With the 2013 election, Civati is elected to the Chamber of Deputies and promoted a dialogue between his party and the Five Star Movement. Civati criticized the decision to form a government with The People of Freedom, so he didn't support the Letta Cabinet and later voted against the Renzi Cabinet.

Civati ran for the role of Secretary of the PD in occasion of the 2013 primaries, but was defeated by Matteo Renzi. When Renzi became Prime Minister, Civati began to clash with the leadership of the party, until he decided to leave the Democratic Party in May 2015 and founded a new centre-left party named Possible.

Free and Equal 
Possible was one of the founder parties of the left-wing Free and Equal coalition.

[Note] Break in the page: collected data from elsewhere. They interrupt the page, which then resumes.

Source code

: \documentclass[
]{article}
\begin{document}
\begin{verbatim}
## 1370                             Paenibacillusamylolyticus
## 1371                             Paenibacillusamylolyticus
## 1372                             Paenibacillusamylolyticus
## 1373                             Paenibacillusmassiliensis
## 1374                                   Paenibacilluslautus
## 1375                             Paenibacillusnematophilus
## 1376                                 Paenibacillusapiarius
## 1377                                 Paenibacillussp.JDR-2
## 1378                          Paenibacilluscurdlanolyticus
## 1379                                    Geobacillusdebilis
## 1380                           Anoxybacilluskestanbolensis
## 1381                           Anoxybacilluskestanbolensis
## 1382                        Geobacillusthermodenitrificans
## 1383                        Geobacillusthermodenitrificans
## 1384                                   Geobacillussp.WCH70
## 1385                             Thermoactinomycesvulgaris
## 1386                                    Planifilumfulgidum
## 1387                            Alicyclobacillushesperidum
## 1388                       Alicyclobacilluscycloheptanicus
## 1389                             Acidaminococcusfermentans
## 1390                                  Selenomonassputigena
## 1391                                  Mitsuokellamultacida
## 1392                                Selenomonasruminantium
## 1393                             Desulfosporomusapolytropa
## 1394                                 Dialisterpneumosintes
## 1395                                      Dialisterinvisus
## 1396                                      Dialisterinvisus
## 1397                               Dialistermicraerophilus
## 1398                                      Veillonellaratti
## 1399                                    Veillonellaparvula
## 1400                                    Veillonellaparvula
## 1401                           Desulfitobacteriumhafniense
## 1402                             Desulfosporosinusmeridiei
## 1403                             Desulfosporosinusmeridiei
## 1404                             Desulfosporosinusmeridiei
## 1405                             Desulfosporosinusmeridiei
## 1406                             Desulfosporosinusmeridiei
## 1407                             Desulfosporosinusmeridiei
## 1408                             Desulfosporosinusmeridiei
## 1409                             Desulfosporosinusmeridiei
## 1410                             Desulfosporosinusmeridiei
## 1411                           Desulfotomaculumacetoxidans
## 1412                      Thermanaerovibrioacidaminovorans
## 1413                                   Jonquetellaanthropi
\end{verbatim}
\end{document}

Civati ran for the Chamber of Deputies in occasion of the 2018 election, but failed the election and later resigned from the office of Secretary of Possible.

2019 European Parliament election 
On the occasion of the 2019 European Parliament election Civati he was a candidate on the Green Europe list. After that an article by Il Foglio reported that two candidates on the list (Giuliana Farinaro and Elvira Maria Vernengo) had received support from the Green Front (led by Vincenzo Galizia, former leader of the youth section of the Tricolour Flame), Civati withdrew (informally) his candidacy and suspended his election campaign.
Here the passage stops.